Urinary Incontinence
The prevalence of urinary incontinence increases after the age of 65 and affects 15–30 % of that population. Obesity further exacerbates the high prevalence of urinary incontinence in older adults, which has been shown to be directly associated with elevated BMI [38, 39].
Cancer
Obesity is a risk factor for several types of cancer, including breast, colon, gallbladder, pancreas, and bladder amongst both men and women, more so in older than younger adults [40]. A study in older women has shown that breast cancer occurs more frequently in obese older women than all older women [40]. Obese postmenopausal women are also at higher risk of developing malignant melanoma and endometrial cancer than their nonobese counterparts [41].
Functional Impairment and Quality of Life
Aging causes a progressive decline in physical function because of a continued decline in muscle mass, strength, and power, and an increase in joint instability and arthritis [42]. These functional impairments affect activities of daily living, decrease quality of life, and lead to an increased utilization of health care services. Obesity has important functional implications in older adults because it worsens their age-related decline in physical function.

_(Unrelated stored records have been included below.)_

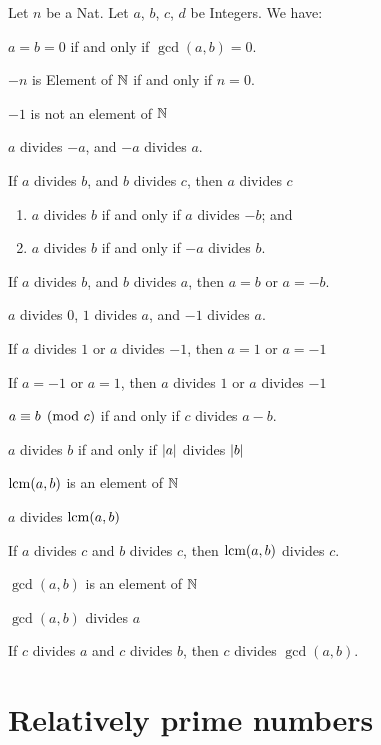 \documentclass{article}
\begin{document}
Let $n$ be a Nat. Let $a$, $b$, $c$, $d$ be Integers. We have:
\begin{thm}
\item\label{int2:5} $a=b=0$ if and only if $\gcd(a,b)=0$.
\item\label{int2:6} $-n$ is Element of $\mathbb{N}$ if and only if $n=0$.
\item\label{int2:7} $-1$ is not an element of $\mathbb{N}$
\item\label{int2:8} $a$ divides $-a$, and $-a$ divides $a$.
\item\label{int2:9} If $a$ divides $b$, and $b$ divides $c$, then $a$
  divides $c$
\item\label{int2:10} \begin{enumerate}[label=(\roman*)]
\item $a$ divides $b$ if and only if $a$ divides $-b$; and
\item $a$ divides $b$ if and only if $-a$ divides $b$.
\end{enumerate}
\item\label{int2:11} If $a$ divides $b$, and $b$ divides $a$, then $a=b$
  or $a=-b$.
\item\label{int2:12} $a$ divides $0$, $1$ divides $a$, and $-1$ divides $a$.
\item\label{int2:13} If $a$ divides $1$ or $a$ divides $-1$, then $a=1$
  or $a=-1$
\item\label{int2:14} If $a=-1$ or $a=1$, then $a$ divides $1$ or $a$
  divides $-1$
\item\label{int2:15} $a\equiv b\pmod{c}$ if and only if $c$ divides $a-b$.
\item\label{int2:16} $a$ divides $b$ if and only if $\lvert a\rvert$ divides $\lvert b\rvert$
\item\label{int2:17} $\operatorname{lcm}(a,b)$ is an element of $\mathbb{N}$
\item\label{int2:18} $a$ divides $\operatorname{lcm}(a,b)$
\item\label{int2:19} If $a$ divides $c$ and $b$ divides $c$, then
  $\operatorname{lcm}(a,b)$ divides $c$.
\item\label{int2:20} $\gcd(a,b)$ is an element of $\mathbb{N}$
\item\label{int2:21} $\gcd(a,b)$ divides $a$
\item\label{int2:22} If $c$ divides $a$ and $c$ divides $b$, then $c$
  divides $\gcd(a,b)$.
\end{thm}
\section{Relatively prime numbers}
\end{document}
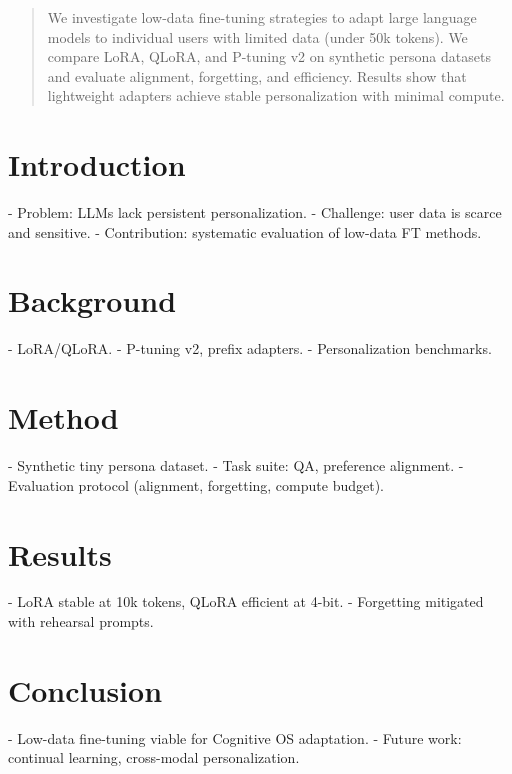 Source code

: \documentclass{article}
\author{
	Gustave Vernay \\
	Avisia / Aivancity / École Polytechnique (candidate PhD) \\
		exttt{gustave.vernay@example.com} \\
}
\begin{document}
\maketitle

\begin{abstract}
We investigate low-data fine-tuning strategies to adapt large language 
models to individual users with limited data (under 50k tokens). We compare 
LoRA, QLoRA, and P-tuning v2 on synthetic persona datasets and evaluate 
alignment, forgetting, and efficiency. Results show that lightweight adapters 
achieve stable personalization with minimal compute.
\end{abstract}

\section{Introduction}
- Problem: LLMs lack persistent personalization.  
- Challenge: user data is scarce and sensitive.  
- Contribution: systematic evaluation of low-data FT methods.  

\section{Background}
- LoRA/QLoRA.  
- P-tuning v2, prefix adapters.  
- Personalization benchmarks.  

\section{Method}
- Synthetic tiny persona dataset.  
- Task suite: QA, preference alignment.  
- Evaluation protocol (alignment, forgetting, compute budget).  

\section{Results}
- LoRA stable at 10k tokens, QLoRA efficient at 4-bit.  
- Forgetting mitigated with rehearsal prompts.  

\section{Conclusion}
- Low-data fine-tuning viable for Cognitive OS adaptation.  
- Future work: continual learning, cross-modal personalization.  



\end{document}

Data from both cross-sectional [43–45] and longitudinal studies [46–48] have consistently demonstrated a strong link between increasing BMI and worsening physical function in older persons. High BMI is associated with self-reported impairment in ADLs, limitations in mobility, decreased physical performance, and increased risk for functional decline [45–50]. Moreover, obesity is associated with increasing nursing home admissions [51, 52].
Although obesity is associated with increases in FM, aging is associated with a decline in FFM (primarily skeletal muscle) and function, referred to as sarcopenia [53] and obesity does not appear to protect against sarcopenia. In one study [54], the prevalence of sarcopenia in obese persons increased with age, suggesting that many obese persons maintain a constant fat mass while losing muscle mass. In another study [55], obese older adults were found to have sarcopenia based on lower relative muscle mass and low muscle strength per muscle area (low muscle quality, Fig. 10.1), despite having more than adequate body weight, which is opposite of the stereotypical frail older adult. Their functional performance, aerobic capacity, strength, balance, and walking speed were as severely reduced as the frail nonobese adults [55]. Thus, obesity in older adults acts synergistically with sarcopenia (sarcopenic obesity; see also Chap. 6) to augment disability. Accordingly, the “sarcopenic-obese” individual has two problems that lead to frailty: (1) decreased muscle mass and strength, which occur with aging, and (2) a need to carry greater weight due to excess body fat [55, 56]. Figure 10.2 is a cross-sectional MRI image from the mid-thigh in a frail obese older adult. This figure demonstrates the excessive adipose tissue infiltration of skeletal muscle mass with obesity.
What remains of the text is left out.